Rod and I both taught summer term in the summer of 1981. If you were young and feckless like we were, and nothing better to do if you were writing anyway, why not teach a course in the summer and earn whatever that was? One summer, I played golf at least twice a week.
It was an easy term, hot of course, but you had the sense that you could practice new material over the summer, make the joke you wouldn’t in the fall, or do something daring: like teach Yeats’ “Leda and the Swan” and say “orgasm” during class. In Alabama in the late ‘70’s! It felt like revolution in the air.
But one of those carefree days, there was shocking news: John Nist had gone to Italy for the summer and had dropped dead of a heart attack. He was in his 50’s, for chrissakes.
But he didn’t come to play for the faculty softball team, so there was that.
More news: some powers that be had met virtually overnight and voted my friend Rod tenure. Suddenly he was Poet-in-Residence. Or as he liked to put it, Poet-in-Reticence. What a stunning change in fortune! Rod, slated to be cut free along with me in Spring 1982, was suddenly, as of Summer 1981, tenured. No one deserved it more.
A morning later, I stopped by the faculty break room, and there was Rod. He broke out into a big grin. “Curare,” he said. “South American poison. Looks like a heart attack and leaves no trace.”
Pretty tasteless, yes, but I LOL’ed at the time. I suppose it may have been a measure of how people felt about Nist that Rod felt like he could make such a joke and in the coffee room at that.
If the senior faculty mourned, they did it in private. It’s probably a sign of me being a self-centered 20-something, but I don’t recall much of anything made of Dr. Nist’s death.

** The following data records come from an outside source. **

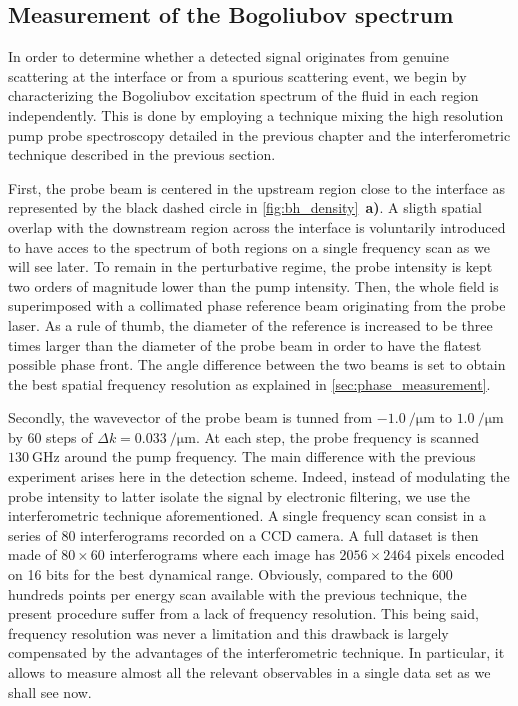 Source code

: \subsection{Measurement of the Bogoliubov spectrum}

In order to determine whether a detected signal originates from genuine scattering at the interface or from a spurious scattering event, we begin by characterizing the Bogoliubov excitation spectrum of the fluid in each region independently.
This is done by employing a technique mixing the high resolution pump probe spectroscopy detailed in the previous chapter and the interferometric technique described in the previous section.

\bigskip

First, the probe beam is centered in the upstream region close to the interface as represented by the black dashed circle in \autoref{fig:bh_density}~\textbf{a)}.
A sligth spatial overlap with the downstream region across the interface is voluntarily introduced to have acces to the spectrum of both regions on a single frequency scan as we will see later. To remain in 
the perturbative regime, the probe intensity is kept two orders of magnitude lower than the pump intensity.
Then, the whole field is superimposed with a collimated phase reference beam originating from the probe laser. As a rule of thumb, the diameter of the reference is 
increased to be three times larger than the diameter of the probe beam in order to have the flatest possible phase front.
 The angle difference between the two beams is set to obtain the best spatial frequency resolution as explained in \autoref{sec:phase_measurement}.


Secondly, the wavevector of the probe beam is tunned from $\SI{-1.0}{\per \micro \meter}$ to $\SI{1.0}{\per \micro \meter}$ by 60 steps of $\Delta k =\SI{0.033}{\per \micro \meter}$.
At each step, the probe frequency is scanned $\SI{130}{\giga \hertz}$ around the pump frequency. The main difference with the previous experiment arises here in the detection scheme. Indeed, instead of modulating 
the probe intensity to latter isolate the signal by electronic filtering, we use the interferometric technique aforementioned. A single frequency scan consist 
in a series of 80 interferograms recorded on a CCD camera. A full dataset is then made of $80\times 60$ interferograms where each image has $2056\times 2464$ pixels encoded on 16 bits
for the best dynamical range. Obviously, compared to the $600$ hundreds points per energy scan available with the previous technique,
the present procedure suffer from a lack of frequency resolution. This being said, frequency resolution was never a limitation and this drawback
is largely compensated by the advantages of the interferometric technique. In particular, it allows to measure almost all the relevant observables in a single data set 
as we shall see now.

What an odd thing! He was a really first-rate scholar. A lot of his scholarship had to do with poetry. Is that why he was so keen to be a poet, and recognized as one? I wonder if he really was any good? This obituary by an admiring student won’t enlighten us any:
http://www.oenewsletter.org/OEN/print.php/memorials/nist/Array
Finally, the really interesting point to me, why did he feel compelled to corner me, an instructor to whom he had never spoken, and coerce me into buying his book, for quite minimal cash? What was going on in his head? I can’t even speculate.